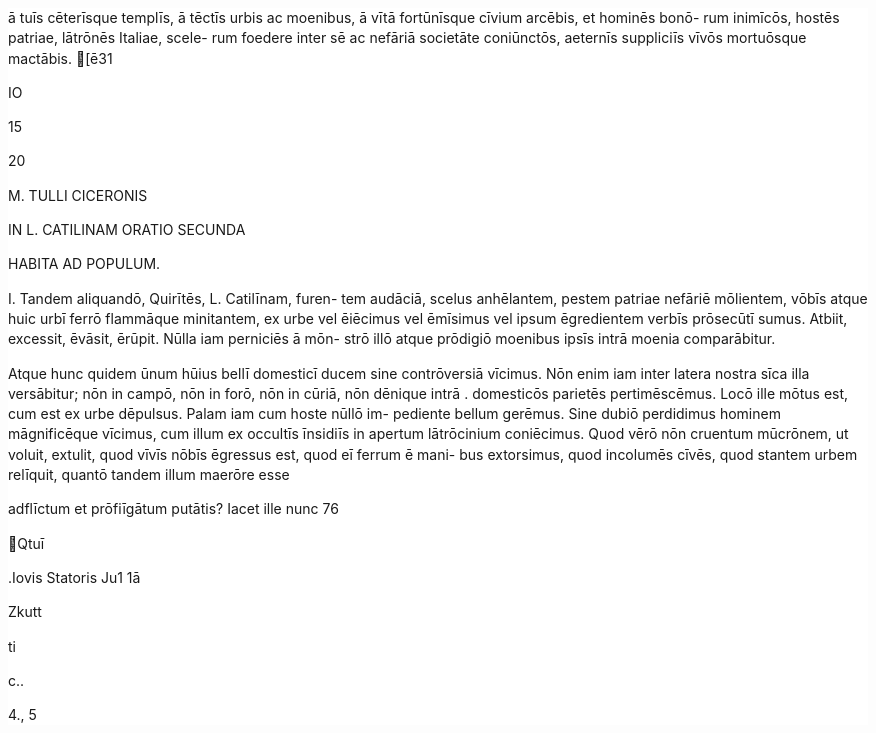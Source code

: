 ā tuīs cēterīsque templīs, ā tēctīs urbis ac moenibus,
ā vītā fortūnīsque cīvium arcēbis, et hominēs bonō-
rum inimīcōs, hostēs patriae, lātrōnēs Italiae, scele-
rum foedere inter sē ac nefāriā societāte coniūnctōs,
aeternīs suppliciīs vīvōs mortuōsque mactābis.
[ē31

IO

15

20

M. TULLI CICERONIS

IN L. CATILINAM ORATIO SECUNDA

HABITA AD POPULUM.

I. Tandem aliquandō, Quirītēs, L. Catilīnam, furen-
tem audāciā, scelus anhēlantem, pestem patriae nefāriē
mōlientem, vōbīs atque huic urbī ferrō flammāque
minitantem, ex urbe vel ēiēcimus vel ēmīsimus vel
ipsum ēgredientem verbīs prōsecūtī sumus. Atbiit,
excessit, ēvāsit, ērūpit. Nūlla iam perniciēs ā mōn-
strō illō atque prōdigiō moenibus ipsīs intrā moenia
comparābitur.

Atque hunc quidem ūnum hūius bellī domesticī
ducem sine contrōversiā vīcimus. Nōn enim iam inter
latera nostra sīca illa versābitur; nōn in campō, nōn
in forō, nōn in cūriā, nōn dēnique intrā . domesticōs
parietēs pertimēscēmus. Locō ille mōtus est, cum est
ex urbe dēpulsus. Palam iam cum hoste nūllō im-
pediente bellum gerēmus. Sine dubiō perdidimus
hominem māgnificēque vīcimus, cum illum ex occultīs
īnsidiīs in apertum lātrōcinium coniēcimus. Quod
vērō nōn cruentum mūcrōnem, ut voluit, extulit,
quod vīvīs nōbīs ēgressus est, quod eī ferrum ē mani-
bus extorsimus, quod incolumēs cīvēs, quod stantem
urbem relīquit, quantō tandem illum maerōre esse

adflīctum et prōfiīgātum putātis? Iacet ille nunc
76

Qtuī

.Iovis
Statoris
Ju1 1ā

Zkutt

ti

c..

4.,
5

Task instructions:
Copy out, from the data above, each line where the string "ille" is present.

Exercise output:
parietēs pertimēscēmus. Locō ille mōtus est, cum est
adflīctum et prōfiīgātum putātis? Iacet ille nunc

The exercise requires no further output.